(Collected data)
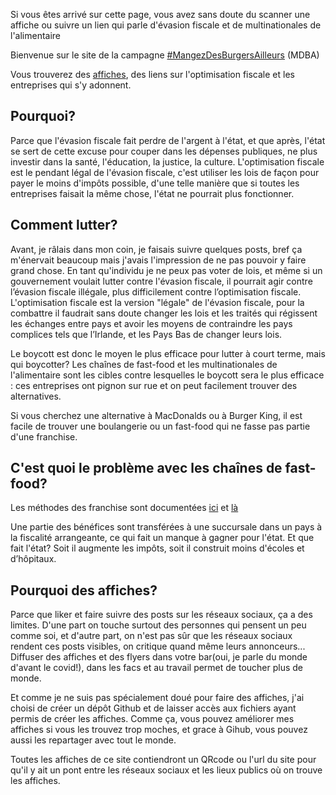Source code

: Si vous êtes arrivé sur cette page, vous avez sans doute du scanner une affiche ou suivre un lien qui parle d'évasion fiscale et de multinationales de l'alimentaire

Bienvenue sur le site de la campagne [#MangezDesBurgersAilleurs](https://mastodon.pirateparty.be/@mangezdesburgersailleurs) (MDBA)

Vous trouverez des [affiches](https://github.com/mdba-fr/mdba), des liens sur l'optimisation fiscale et les entreprises qui s'y adonnent.

Pourquoi?
---------
Parce que l'évasion fiscale fait perdre de l'argent à l'état, et que après, l'état se sert de cette excuse pour couper dans les dépenses publiques, ne plus investir dans la santé, l'éducation, la justice, la culture. L'optimisation fiscale est le pendant légal de l'évasion fiscale, c'est utiliser les lois de façon pour payer le moins d'impôts possible, d'une telle manière que si toutes les entreprises faisait la même chose, l'état ne pourrait plus fonctionner.

Comment lutter?
---------------
Avant, je râlais dans mon coin, je faisais suivre quelques posts, bref ça m'énervait beaucoup mais j'avais l'impression de ne pas pouvoir y faire grand chose. En tant qu'individu je ne peux pas voter de lois, et même si un gouvernement voulait lutter contre l'évasion fiscale, il pourrait agir contre l’évasion fiscale illégale, plus difficilement contre l’optimisation fiscale. L'optimisation fiscale est la version "légale" de l'évasion fiscale, pour la combattre il faudrait sans doute changer les lois et les traités qui régissent les échanges entre pays et avoir les moyens de contraindre les pays complices tels que l’Irlande, et les Pays Bas de changer leurs lois.

Le boycott est donc le moyen le plus efficace pour lutter à court terme, mais qui boycotter?
Les chaînes de fast-food et les multinationales de l'alimentaire sont les cibles contre lesquelles le boycott sera le plus efficace : ces entreprises ont pignon sur rue et on peut facilement trouver des alternatives.

Si vous cherchez une alternative à MacDonalds ou à Burger King, il est facile de trouver une boulangerie ou un fast-food qui ne fasse pas partie d'une franchise.

C'est quoi le problème avec les chaînes de fast-food?
-----------------------------------------------------
Les méthodes des franchise sont documentées [ici](https://www.francetvinfo.fr/monde/au-pays-de-mcdonalds-apple-et-consorts-on-ne-paye-pas-dimpots_3066385.html) et [là](http://www.notaxfraud.eu/sites/default/files/dw/FINAL%20REPORT.pdf)

Une partie des bénéfices sont transférées à une succursale dans un pays à la fiscalité arrangeante, ce qui fait un manque à gagner pour l'état. Et que fait l'état? Soit il augmente les impôts, soit il construit moins d'écoles et d’hôpitaux.

Pourquoi des affiches?
----------------------
Parce que liker et faire suivre des posts sur les réseaux sociaux, ça a des limites. D'une part on touche surtout des personnes qui pensent un peu comme soi, et d'autre part, on n'est pas sûr que les réseaux sociaux rendent ces posts visibles, on critique quand même leurs annonceurs...
Diffuser des affiches et des flyers dans votre bar(oui, je parle du monde d'avant le covid!), dans les facs et au travail permet de toucher plus de monde.

Et comme je ne suis pas spécialement doué pour faire des affiches, j'ai choisi de créer un dépôt Github et de laisser accès aux fichiers ayant permis de créer les affiches.
Comme ça, vous pouvez améliorer mes affiches si vous les trouvez trop moches, et grace à Gihub, vous pouvez aussi les repartager avec tout le monde.

Toutes les affiches de ce site contiendront un QRcode ou l'url du site pour qu'il y ait un pont entre les réseaux sociaux et les lieux publics où on trouve les affiches.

> _Exercise goal_:
Up to and including the line containing "de multinationales de l'alimentaire", quote each line of the entries above from the very first, please, exactly and without images.

> _Exercise response_:
Source code

: Si vous êtes arrivé sur cette page, vous avez sans doute du scanner une affiche ou suivre un lien qui parle d'évasion fiscale et de multinationales de l'alimentaire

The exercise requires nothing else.